(Saved entries)

------------------------------

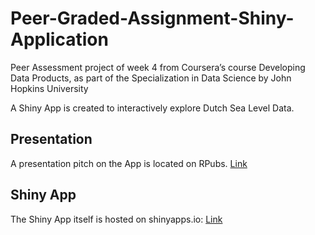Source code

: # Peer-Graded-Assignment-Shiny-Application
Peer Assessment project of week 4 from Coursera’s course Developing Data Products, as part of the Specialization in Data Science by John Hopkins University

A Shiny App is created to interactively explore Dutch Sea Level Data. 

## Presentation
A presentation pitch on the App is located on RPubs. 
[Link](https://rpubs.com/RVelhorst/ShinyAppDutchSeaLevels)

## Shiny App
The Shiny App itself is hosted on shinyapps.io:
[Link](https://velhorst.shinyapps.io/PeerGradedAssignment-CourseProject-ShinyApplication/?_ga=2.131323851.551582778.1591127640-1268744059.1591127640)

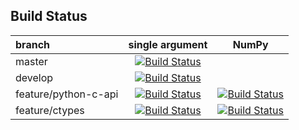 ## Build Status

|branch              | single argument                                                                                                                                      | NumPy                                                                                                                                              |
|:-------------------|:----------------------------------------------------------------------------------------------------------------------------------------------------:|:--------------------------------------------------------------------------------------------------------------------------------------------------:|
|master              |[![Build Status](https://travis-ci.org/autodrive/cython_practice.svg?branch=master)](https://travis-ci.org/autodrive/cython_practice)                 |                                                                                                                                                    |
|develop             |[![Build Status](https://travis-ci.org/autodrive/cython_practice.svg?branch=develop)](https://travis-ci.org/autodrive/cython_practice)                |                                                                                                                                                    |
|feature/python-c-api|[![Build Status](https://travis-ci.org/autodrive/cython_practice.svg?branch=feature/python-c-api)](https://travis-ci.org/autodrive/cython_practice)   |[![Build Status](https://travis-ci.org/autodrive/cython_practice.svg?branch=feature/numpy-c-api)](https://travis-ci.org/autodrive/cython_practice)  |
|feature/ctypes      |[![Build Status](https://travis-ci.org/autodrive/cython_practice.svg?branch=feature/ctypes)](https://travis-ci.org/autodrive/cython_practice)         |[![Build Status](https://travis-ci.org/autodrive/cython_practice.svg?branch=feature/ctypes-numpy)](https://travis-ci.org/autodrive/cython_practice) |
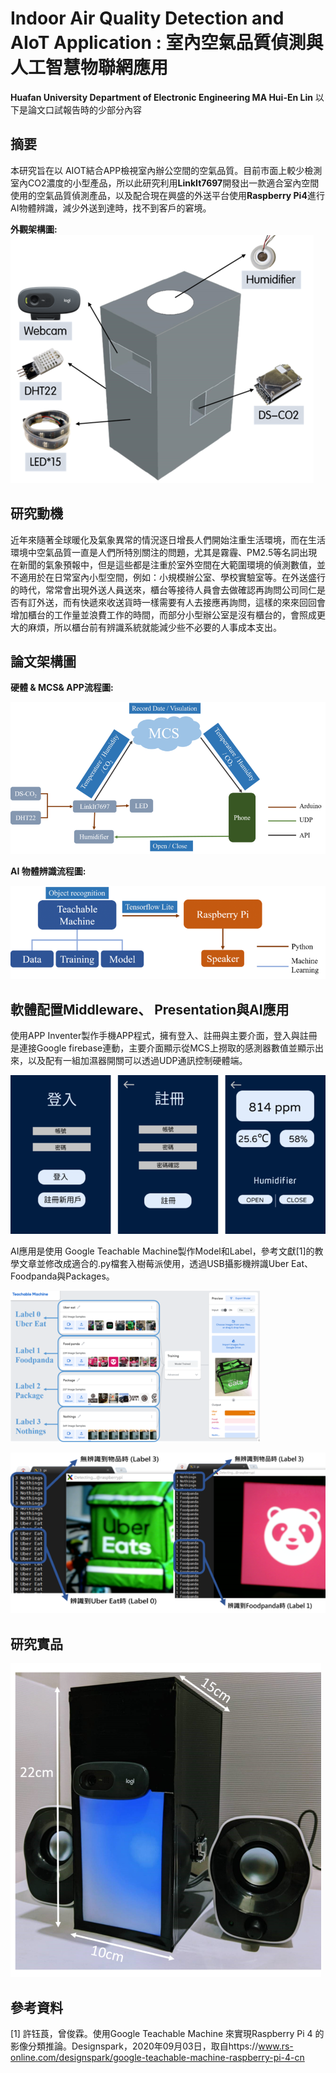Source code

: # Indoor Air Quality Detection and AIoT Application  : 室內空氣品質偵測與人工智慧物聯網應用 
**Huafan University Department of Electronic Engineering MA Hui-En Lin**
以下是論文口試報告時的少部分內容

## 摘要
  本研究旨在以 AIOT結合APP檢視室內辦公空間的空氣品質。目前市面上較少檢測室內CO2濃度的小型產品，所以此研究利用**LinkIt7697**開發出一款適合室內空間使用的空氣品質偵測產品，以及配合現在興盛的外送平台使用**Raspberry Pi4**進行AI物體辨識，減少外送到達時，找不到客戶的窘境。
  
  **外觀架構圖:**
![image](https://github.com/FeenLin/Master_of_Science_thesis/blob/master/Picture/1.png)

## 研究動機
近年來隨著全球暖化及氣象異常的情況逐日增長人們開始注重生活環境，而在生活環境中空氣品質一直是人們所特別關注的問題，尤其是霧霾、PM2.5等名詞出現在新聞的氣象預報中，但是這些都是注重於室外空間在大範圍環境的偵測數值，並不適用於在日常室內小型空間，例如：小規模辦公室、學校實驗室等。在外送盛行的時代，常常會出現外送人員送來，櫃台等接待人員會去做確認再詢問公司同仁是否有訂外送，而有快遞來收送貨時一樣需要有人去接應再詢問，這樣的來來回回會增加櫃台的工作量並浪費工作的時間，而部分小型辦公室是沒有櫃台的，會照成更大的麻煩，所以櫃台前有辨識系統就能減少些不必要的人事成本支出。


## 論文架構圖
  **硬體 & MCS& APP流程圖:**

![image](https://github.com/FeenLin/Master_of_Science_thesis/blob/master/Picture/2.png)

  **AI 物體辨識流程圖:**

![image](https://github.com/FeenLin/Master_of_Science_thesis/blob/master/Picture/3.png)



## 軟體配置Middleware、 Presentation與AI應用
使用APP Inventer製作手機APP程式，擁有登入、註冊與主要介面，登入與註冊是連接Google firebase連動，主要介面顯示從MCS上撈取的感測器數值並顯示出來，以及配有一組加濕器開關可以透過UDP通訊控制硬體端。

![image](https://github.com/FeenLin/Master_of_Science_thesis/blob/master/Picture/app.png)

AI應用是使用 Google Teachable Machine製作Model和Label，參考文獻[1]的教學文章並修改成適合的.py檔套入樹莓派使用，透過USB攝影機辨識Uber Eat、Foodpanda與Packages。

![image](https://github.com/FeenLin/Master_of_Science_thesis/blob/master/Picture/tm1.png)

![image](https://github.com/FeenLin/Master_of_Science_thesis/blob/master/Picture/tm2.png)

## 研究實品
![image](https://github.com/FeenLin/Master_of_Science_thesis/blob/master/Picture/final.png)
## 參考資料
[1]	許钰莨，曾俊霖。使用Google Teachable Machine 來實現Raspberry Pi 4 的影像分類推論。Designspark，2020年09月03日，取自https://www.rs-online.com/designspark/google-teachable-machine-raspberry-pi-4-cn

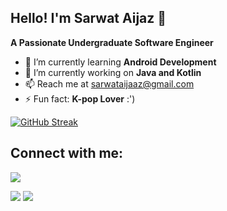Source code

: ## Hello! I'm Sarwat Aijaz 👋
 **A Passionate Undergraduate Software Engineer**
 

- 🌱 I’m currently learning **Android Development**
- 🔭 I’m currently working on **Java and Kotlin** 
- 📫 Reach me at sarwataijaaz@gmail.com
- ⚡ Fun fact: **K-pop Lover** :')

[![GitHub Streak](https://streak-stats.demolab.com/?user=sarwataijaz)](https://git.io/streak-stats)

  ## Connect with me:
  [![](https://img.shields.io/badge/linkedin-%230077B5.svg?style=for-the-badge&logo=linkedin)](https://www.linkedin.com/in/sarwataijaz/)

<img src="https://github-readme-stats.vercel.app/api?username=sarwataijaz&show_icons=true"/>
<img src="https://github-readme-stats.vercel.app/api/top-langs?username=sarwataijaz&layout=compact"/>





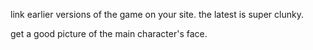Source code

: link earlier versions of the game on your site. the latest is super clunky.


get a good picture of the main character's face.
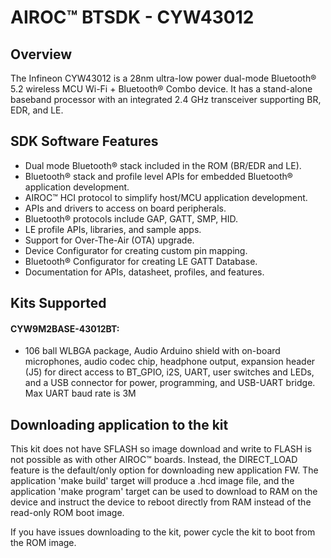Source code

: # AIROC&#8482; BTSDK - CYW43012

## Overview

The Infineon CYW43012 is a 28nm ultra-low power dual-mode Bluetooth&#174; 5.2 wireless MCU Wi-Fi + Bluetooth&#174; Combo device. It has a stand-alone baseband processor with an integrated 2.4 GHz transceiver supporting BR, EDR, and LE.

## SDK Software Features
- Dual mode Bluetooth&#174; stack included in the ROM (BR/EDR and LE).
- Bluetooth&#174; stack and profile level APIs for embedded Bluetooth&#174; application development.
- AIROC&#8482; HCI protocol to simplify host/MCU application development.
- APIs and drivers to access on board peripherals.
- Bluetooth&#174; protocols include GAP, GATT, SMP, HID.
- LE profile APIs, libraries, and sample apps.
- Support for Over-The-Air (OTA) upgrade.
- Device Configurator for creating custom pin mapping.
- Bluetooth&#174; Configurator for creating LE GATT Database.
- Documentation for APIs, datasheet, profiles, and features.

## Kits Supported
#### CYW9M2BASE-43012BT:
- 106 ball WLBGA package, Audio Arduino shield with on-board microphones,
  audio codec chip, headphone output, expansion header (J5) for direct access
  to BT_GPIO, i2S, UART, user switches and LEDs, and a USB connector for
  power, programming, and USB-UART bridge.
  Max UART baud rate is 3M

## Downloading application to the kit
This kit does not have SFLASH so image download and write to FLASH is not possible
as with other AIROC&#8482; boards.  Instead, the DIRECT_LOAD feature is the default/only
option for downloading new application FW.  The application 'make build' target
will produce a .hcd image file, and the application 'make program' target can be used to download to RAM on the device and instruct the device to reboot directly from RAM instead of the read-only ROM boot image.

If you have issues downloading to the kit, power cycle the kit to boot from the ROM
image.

------------------------------

## What you have to do
Please give only the count of lines above containing "Software".

## Result of the task
2